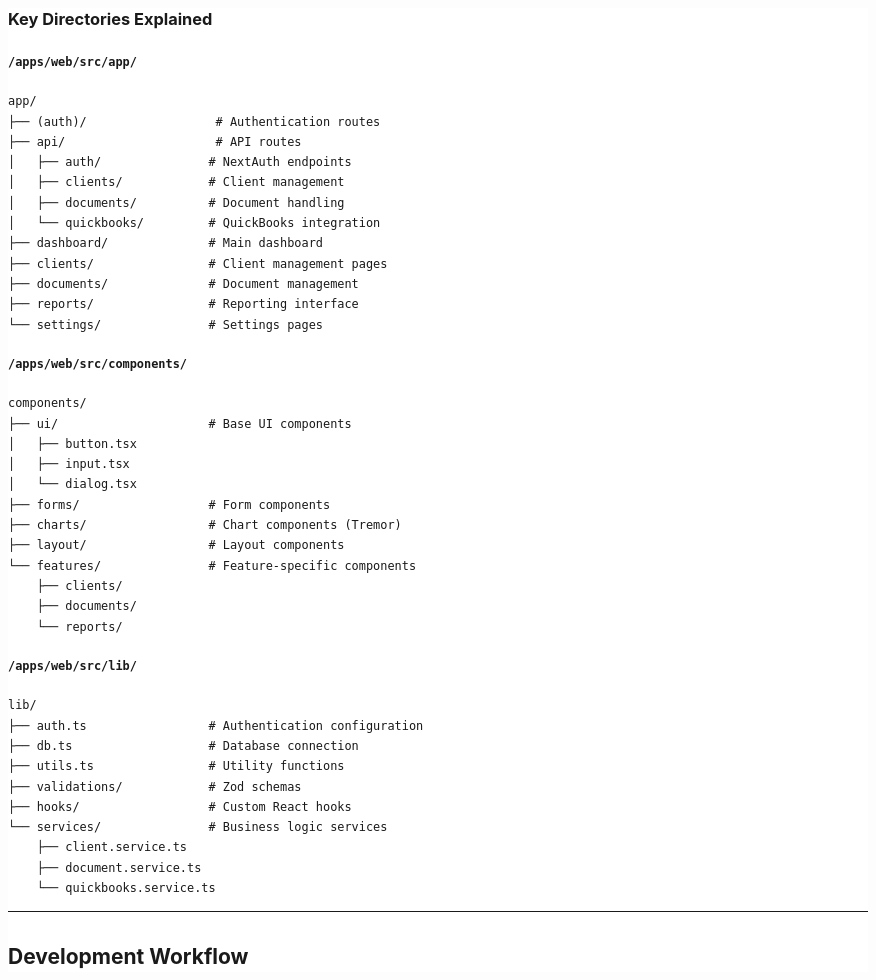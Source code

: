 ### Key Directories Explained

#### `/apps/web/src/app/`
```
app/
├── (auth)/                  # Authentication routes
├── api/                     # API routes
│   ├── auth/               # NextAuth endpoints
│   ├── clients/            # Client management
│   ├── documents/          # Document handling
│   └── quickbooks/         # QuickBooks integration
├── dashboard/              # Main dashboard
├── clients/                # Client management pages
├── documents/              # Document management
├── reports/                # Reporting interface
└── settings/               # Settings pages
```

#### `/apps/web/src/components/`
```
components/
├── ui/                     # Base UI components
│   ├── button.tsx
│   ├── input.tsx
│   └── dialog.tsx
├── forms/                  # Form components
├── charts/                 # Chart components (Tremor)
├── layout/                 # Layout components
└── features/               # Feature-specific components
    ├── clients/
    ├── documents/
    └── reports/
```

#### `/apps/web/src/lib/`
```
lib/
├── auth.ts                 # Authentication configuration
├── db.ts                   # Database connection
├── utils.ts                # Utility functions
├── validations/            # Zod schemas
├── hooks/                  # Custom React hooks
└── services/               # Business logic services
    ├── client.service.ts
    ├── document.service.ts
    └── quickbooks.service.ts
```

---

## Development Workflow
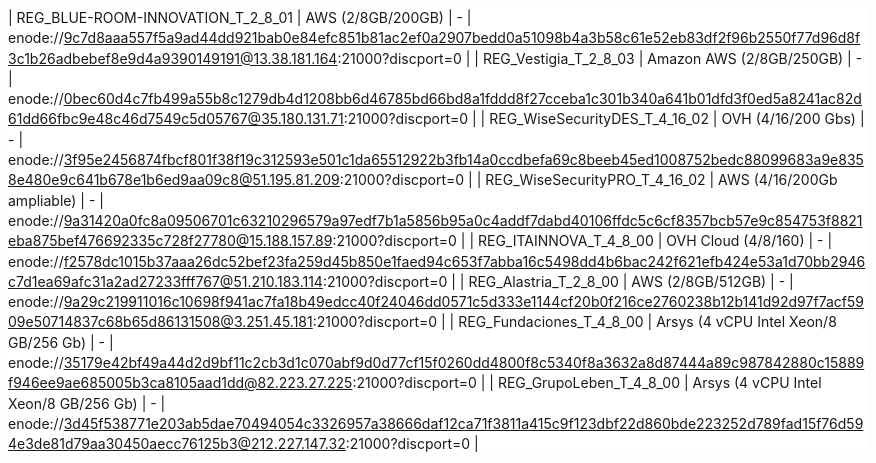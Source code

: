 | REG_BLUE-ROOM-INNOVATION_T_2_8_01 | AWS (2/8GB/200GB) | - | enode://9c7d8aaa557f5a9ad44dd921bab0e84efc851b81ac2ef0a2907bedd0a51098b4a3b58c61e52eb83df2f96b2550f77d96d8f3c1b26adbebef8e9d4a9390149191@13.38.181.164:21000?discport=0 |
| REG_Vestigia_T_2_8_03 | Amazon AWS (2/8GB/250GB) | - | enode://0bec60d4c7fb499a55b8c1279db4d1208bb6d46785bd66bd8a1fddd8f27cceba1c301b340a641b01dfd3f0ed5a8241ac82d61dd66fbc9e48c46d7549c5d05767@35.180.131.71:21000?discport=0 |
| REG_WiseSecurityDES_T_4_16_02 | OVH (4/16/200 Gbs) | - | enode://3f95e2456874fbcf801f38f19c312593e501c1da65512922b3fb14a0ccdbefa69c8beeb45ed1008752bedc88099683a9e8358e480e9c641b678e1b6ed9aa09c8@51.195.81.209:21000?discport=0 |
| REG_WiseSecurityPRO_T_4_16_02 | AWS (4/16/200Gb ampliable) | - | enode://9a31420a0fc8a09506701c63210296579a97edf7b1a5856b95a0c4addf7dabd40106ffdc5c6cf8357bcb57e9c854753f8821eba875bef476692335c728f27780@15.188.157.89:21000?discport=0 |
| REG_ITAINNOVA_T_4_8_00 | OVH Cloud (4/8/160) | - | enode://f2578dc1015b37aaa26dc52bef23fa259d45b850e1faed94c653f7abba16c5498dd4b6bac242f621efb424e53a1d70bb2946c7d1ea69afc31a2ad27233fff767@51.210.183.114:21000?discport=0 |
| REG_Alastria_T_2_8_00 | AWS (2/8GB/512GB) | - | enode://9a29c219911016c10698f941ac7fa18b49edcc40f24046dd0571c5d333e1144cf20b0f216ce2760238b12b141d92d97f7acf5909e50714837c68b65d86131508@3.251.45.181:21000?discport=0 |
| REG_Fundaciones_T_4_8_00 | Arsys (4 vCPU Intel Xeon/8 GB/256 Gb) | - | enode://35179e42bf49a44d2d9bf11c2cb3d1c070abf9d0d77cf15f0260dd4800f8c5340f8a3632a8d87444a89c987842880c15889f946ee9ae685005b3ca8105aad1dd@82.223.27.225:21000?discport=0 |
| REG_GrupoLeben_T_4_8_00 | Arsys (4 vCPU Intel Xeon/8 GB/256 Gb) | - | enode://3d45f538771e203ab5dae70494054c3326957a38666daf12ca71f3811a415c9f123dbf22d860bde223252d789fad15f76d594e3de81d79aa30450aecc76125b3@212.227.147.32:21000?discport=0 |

#####

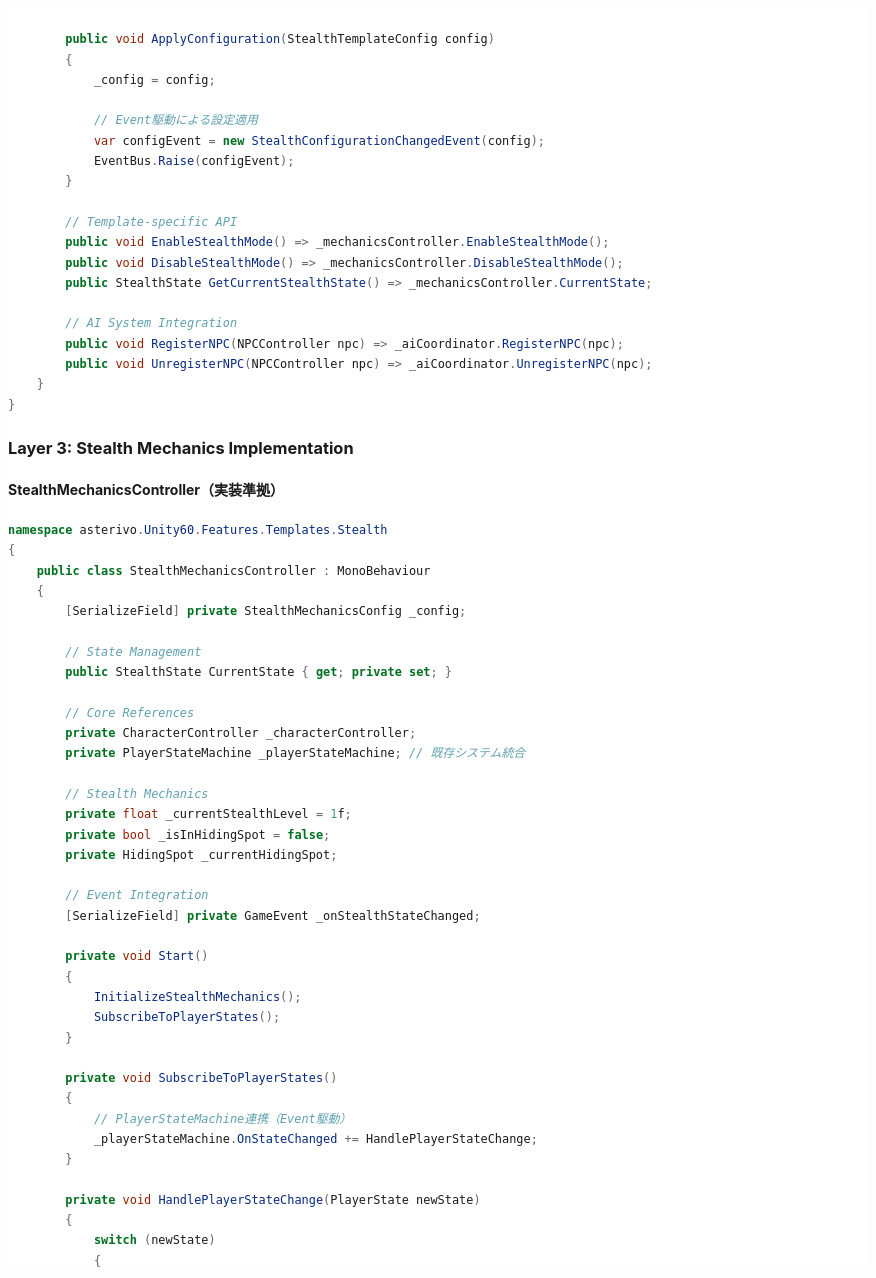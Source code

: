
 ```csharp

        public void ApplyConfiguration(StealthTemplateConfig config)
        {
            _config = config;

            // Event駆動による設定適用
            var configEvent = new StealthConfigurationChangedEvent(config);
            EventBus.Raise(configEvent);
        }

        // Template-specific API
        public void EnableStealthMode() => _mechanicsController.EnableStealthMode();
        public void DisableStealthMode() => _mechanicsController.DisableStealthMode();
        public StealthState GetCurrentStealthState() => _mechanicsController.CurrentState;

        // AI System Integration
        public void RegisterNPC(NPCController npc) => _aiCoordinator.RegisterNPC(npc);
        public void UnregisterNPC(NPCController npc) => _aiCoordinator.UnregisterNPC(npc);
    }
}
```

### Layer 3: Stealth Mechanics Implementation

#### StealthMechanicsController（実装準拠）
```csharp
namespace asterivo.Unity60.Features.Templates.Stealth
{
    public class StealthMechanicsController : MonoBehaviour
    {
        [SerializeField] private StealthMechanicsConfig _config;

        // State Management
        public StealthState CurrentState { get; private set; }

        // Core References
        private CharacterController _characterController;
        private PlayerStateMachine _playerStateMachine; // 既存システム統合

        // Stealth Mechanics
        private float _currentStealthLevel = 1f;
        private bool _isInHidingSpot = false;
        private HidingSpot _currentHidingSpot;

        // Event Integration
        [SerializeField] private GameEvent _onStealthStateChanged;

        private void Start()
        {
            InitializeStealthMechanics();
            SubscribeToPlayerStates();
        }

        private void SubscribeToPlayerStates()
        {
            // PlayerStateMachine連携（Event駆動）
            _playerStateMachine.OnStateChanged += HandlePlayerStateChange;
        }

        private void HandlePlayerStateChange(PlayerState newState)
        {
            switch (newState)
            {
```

#####

_Task_. Tally the lines in the listing that contain the string "enode", then report that tally alone.

_Solved problem_. 8